(Data)
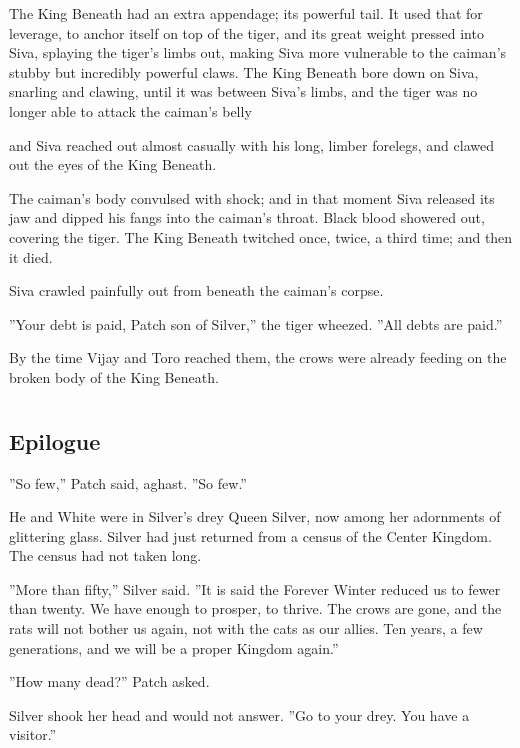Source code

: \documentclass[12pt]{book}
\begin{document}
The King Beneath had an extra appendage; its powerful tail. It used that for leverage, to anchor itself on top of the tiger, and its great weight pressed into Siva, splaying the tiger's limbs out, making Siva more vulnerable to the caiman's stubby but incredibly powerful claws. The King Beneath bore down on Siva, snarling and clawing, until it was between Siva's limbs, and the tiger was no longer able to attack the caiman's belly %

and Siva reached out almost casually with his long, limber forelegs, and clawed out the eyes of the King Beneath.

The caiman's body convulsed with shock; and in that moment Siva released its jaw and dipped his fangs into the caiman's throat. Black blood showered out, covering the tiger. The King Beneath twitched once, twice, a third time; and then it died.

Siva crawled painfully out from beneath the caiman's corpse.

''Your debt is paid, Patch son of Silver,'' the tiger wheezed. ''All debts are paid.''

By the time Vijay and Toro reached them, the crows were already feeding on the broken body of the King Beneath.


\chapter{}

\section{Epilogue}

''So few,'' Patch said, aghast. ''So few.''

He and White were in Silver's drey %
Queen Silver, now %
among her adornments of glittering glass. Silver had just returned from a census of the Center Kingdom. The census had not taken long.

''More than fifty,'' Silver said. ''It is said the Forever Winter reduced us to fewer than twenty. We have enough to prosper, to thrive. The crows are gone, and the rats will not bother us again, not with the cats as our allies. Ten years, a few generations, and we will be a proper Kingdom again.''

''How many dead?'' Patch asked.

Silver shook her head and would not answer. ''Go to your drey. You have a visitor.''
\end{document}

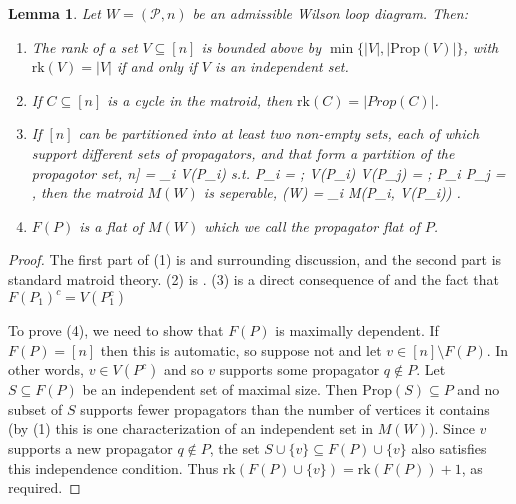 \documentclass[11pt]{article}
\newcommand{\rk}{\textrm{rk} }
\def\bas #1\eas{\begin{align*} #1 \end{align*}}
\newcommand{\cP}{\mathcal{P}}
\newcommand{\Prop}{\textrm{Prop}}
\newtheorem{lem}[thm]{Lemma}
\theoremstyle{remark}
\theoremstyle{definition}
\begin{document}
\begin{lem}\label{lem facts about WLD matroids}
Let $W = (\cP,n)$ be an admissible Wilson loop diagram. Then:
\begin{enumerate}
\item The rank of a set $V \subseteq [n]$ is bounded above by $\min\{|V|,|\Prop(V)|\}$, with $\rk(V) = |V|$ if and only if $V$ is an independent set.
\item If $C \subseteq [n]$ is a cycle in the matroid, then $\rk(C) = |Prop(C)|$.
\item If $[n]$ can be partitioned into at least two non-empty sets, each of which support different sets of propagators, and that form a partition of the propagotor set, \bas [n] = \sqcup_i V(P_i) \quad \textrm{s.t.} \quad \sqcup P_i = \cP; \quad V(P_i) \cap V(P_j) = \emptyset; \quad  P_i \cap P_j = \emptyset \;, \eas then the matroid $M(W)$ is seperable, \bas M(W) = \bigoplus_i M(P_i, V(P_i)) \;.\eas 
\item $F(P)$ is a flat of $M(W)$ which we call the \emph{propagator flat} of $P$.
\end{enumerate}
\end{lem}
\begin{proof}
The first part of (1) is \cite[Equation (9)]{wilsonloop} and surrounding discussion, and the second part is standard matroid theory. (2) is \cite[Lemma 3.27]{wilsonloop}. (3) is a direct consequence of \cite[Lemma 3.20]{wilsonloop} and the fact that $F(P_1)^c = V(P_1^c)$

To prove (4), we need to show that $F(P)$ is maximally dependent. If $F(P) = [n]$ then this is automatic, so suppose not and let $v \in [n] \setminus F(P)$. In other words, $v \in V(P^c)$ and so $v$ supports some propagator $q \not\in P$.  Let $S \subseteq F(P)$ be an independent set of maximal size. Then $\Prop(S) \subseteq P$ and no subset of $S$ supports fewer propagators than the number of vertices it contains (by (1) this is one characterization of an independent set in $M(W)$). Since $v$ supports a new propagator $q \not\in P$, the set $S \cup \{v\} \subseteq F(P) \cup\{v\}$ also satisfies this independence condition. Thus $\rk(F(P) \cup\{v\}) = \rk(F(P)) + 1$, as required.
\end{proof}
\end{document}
(End Data)
(Data)
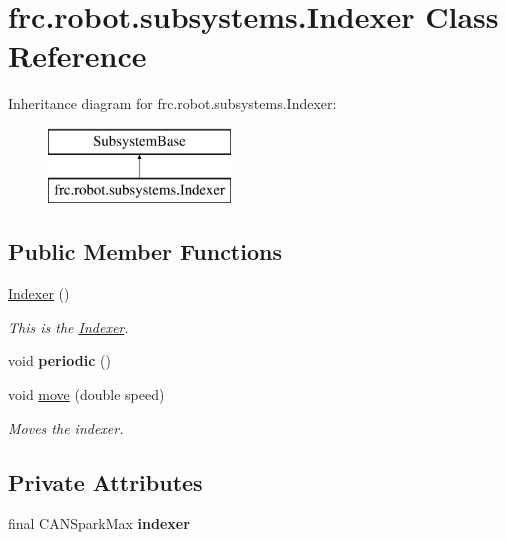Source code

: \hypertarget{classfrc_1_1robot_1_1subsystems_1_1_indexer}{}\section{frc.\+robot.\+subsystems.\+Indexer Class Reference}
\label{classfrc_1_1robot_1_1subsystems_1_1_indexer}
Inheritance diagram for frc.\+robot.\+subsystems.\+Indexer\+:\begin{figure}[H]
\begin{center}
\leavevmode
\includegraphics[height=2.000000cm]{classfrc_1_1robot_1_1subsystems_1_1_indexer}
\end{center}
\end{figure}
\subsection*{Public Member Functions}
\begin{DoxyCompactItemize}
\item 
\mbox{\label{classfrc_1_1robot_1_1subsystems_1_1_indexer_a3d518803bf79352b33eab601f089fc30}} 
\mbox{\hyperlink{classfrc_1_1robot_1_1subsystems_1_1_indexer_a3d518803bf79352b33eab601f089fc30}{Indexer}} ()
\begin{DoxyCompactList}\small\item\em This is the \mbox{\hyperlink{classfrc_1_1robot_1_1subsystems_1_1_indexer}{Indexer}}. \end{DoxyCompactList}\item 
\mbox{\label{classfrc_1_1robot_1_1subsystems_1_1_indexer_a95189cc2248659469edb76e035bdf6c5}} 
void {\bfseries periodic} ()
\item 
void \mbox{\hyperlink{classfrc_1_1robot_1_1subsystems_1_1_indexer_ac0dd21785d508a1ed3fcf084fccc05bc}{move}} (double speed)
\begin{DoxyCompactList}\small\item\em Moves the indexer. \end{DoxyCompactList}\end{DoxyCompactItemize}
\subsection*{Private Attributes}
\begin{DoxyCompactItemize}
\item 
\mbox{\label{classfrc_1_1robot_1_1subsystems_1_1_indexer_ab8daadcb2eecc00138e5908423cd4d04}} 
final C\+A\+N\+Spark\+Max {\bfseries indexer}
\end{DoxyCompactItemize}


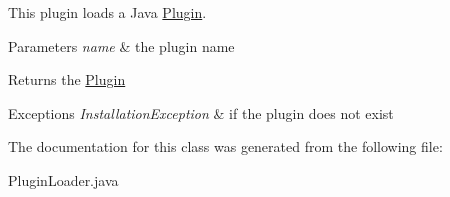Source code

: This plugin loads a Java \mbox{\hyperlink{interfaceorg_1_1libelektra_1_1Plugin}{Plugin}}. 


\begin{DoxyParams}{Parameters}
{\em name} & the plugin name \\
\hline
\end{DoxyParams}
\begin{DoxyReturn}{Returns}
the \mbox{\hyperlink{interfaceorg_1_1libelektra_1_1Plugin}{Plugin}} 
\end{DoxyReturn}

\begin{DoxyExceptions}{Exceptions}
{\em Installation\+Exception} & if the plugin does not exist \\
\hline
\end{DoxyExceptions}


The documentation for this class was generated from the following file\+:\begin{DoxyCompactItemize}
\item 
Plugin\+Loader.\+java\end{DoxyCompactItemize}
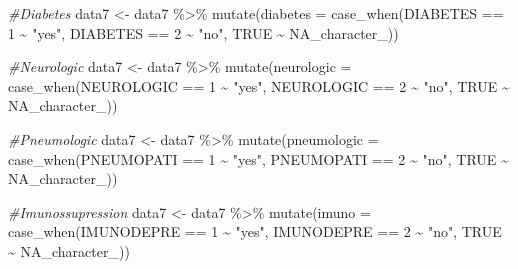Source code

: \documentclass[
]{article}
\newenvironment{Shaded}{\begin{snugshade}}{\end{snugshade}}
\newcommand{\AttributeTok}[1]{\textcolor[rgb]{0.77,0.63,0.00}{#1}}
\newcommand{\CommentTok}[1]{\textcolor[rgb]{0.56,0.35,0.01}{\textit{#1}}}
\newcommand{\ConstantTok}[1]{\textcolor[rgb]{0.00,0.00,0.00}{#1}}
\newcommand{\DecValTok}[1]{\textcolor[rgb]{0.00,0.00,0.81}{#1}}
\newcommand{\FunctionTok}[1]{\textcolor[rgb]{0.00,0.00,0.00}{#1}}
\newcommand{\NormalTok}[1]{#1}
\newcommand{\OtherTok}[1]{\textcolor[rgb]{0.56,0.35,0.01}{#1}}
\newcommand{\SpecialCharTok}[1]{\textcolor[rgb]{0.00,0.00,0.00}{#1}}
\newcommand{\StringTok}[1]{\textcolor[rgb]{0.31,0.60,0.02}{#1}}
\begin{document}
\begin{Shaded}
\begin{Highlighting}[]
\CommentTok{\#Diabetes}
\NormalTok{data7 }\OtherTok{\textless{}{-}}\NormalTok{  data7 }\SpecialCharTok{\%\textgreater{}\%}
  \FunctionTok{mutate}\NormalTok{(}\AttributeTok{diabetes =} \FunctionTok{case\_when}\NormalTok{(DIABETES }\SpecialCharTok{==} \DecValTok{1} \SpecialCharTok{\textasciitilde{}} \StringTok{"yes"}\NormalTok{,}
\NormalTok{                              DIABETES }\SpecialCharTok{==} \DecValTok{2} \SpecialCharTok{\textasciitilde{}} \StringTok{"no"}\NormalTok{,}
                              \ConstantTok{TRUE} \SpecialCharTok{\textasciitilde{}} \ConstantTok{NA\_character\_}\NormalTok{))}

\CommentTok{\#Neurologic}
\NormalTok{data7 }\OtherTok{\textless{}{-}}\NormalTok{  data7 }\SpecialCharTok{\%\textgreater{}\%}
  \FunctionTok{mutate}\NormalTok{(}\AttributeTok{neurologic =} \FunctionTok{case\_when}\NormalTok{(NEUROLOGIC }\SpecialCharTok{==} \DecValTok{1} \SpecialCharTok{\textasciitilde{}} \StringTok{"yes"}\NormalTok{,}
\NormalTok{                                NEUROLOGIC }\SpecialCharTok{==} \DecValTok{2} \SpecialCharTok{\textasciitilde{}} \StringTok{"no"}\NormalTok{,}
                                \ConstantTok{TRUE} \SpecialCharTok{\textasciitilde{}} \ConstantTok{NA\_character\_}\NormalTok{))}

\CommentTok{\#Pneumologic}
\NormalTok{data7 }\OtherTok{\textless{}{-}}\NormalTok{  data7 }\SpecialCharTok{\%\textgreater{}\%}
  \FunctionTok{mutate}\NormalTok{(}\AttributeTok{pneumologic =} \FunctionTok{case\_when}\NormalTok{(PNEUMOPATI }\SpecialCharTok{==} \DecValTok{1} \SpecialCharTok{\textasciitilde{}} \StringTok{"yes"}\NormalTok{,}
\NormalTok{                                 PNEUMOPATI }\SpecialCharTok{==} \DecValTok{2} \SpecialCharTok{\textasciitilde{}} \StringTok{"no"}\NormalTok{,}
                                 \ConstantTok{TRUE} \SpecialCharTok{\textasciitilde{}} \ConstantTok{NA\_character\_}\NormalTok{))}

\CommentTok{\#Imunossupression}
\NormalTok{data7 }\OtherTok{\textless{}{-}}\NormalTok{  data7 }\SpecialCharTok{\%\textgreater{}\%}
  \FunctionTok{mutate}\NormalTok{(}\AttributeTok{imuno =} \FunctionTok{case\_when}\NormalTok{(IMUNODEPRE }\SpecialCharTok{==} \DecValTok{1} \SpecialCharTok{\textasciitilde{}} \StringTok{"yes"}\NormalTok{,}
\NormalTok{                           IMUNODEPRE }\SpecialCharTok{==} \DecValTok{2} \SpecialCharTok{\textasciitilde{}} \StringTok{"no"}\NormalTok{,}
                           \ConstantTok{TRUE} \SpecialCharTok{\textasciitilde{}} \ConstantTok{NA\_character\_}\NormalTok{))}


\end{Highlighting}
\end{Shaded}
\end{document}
(End Data)
Task objective: How many lines of the records contain the string "PNEUMOPATI"? Respond with the number alone.

Solved problem: 2